[The task]: Set down a faithful copy of every record below, with no images.

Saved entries
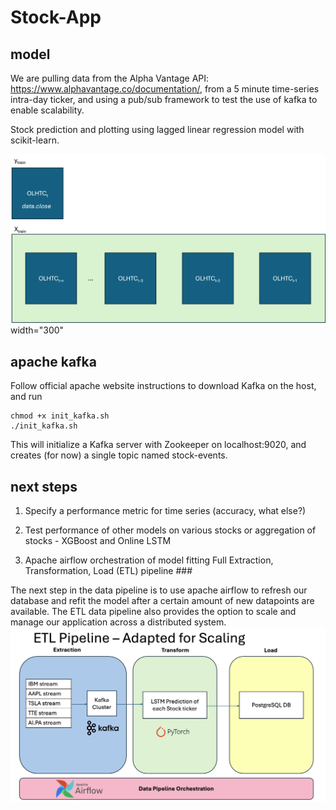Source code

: # Stock-App #

## model ##

We are pulling data from the Alpha Vantage API: https://www.alphavantage.co/documentation/, from a 5 minute time-series intra-day ticker, and using a pub/sub framework to test the use of kafka to enable scalability.

Stock prediction and plotting using lagged linear regression model with scikit-learn.

![Online LSTM Training](Online-training.png)width="300"

## apache kafka ##

Follow official apache website instructions to download Kafka on the host, and run

```
chmod +x init_kafka.sh
./init_kafka.sh
```

This will initialize a Kafka server with Zookeeper on localhost:9020, and creates (for now) a single topic named stock-events. 

## next steps ##

1. Specify a performance metric for time series (accuracy, what else?)

2. Test performance of other models on various stocks or aggregation of stocks - XGBoost and Online LSTM

3. Apache airflow orchestration of model fitting Full Extraction, Transformation, Load (ETL) pipeline ###

The next step in the data pipeline is to use apache airflow to refresh our database and refit the model after a certain amount of new datapoints are available.
The ETL data pipeline also provides the option to scale and manage our application across a distributed system.
![ETL Pipeline](ETL%20pipeline.png)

[Task output]:
Source code

: # Stock-App #

## model ##

We are pulling data from the Alpha Vantage API: https://www.alphavantage.co/documentation/, from a 5 minute time-series intra-day ticker, and using a pub/sub framework to test the use of kafka to enable scalability.

Stock prediction and plotting using lagged linear regression model with scikit-learn.

![Online LSTM Training](Online-training.png)width="300"

## apache kafka ##

Follow official apache website instructions to download Kafka on the host, and run

```
chmod +x init_kafka.sh
./init_kafka.sh
```

This will initialize a Kafka server with Zookeeper on localhost:9020, and creates (for now) a single topic named stock-events. 

## next steps ##

1. Specify a performance metric for time series (accuracy, what else?)

2. Test performance of other models on various stocks or aggregation of stocks - XGBoost and Online LSTM

3. Apache airflow orchestration of model fitting Full Extraction, Transformation, Load (ETL) pipeline ###

The next step in the data pipeline is to use apache airflow to refresh our database and refit the model after a certain amount of new datapoints are available.
The ETL data pipeline also provides the option to scale and manage our application across a distributed system.
![ETL Pipeline](ETL%20pipeline.png)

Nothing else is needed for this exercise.